### [SUPPLIED DATA]
========================================

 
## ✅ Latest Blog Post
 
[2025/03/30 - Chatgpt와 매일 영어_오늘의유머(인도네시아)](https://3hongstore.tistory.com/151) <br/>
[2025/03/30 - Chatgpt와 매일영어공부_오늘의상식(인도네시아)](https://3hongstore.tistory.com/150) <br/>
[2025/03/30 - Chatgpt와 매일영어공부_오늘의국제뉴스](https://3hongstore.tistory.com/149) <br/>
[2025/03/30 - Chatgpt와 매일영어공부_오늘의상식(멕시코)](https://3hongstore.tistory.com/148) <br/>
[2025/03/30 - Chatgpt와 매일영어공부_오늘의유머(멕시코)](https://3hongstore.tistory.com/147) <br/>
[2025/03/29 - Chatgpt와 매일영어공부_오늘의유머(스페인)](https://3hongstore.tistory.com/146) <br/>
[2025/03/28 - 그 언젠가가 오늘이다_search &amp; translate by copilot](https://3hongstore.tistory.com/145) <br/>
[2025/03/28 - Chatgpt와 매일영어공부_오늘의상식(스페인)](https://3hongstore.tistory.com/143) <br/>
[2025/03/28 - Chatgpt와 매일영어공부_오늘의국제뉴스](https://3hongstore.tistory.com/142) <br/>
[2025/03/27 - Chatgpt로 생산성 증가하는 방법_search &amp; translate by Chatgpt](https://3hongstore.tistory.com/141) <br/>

========================================

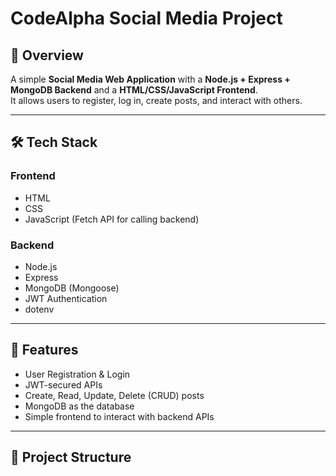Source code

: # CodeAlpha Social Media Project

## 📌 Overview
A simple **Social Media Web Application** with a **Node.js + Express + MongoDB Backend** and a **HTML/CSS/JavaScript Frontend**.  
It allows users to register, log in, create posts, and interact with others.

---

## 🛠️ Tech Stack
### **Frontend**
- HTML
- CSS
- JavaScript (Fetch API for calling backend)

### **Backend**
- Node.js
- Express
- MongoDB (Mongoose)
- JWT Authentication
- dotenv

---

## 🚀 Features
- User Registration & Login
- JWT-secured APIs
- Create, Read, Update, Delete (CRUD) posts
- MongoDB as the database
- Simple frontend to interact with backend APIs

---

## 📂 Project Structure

========================================

### [GOAL OF THE EXERCISE]
Show all lines above that contain "translate".

### [COMPLETED EXERCISE]
[2025/03/28 - 그 언젠가가 오늘이다_search &amp; translate by copilot](https://3hongstore.tistory.com/145) <br/>
[2025/03/27 - Chatgpt로 생산성 증가하는 방법_search &amp; translate by Chatgpt](https://3hongstore.tistory.com/141) <br/>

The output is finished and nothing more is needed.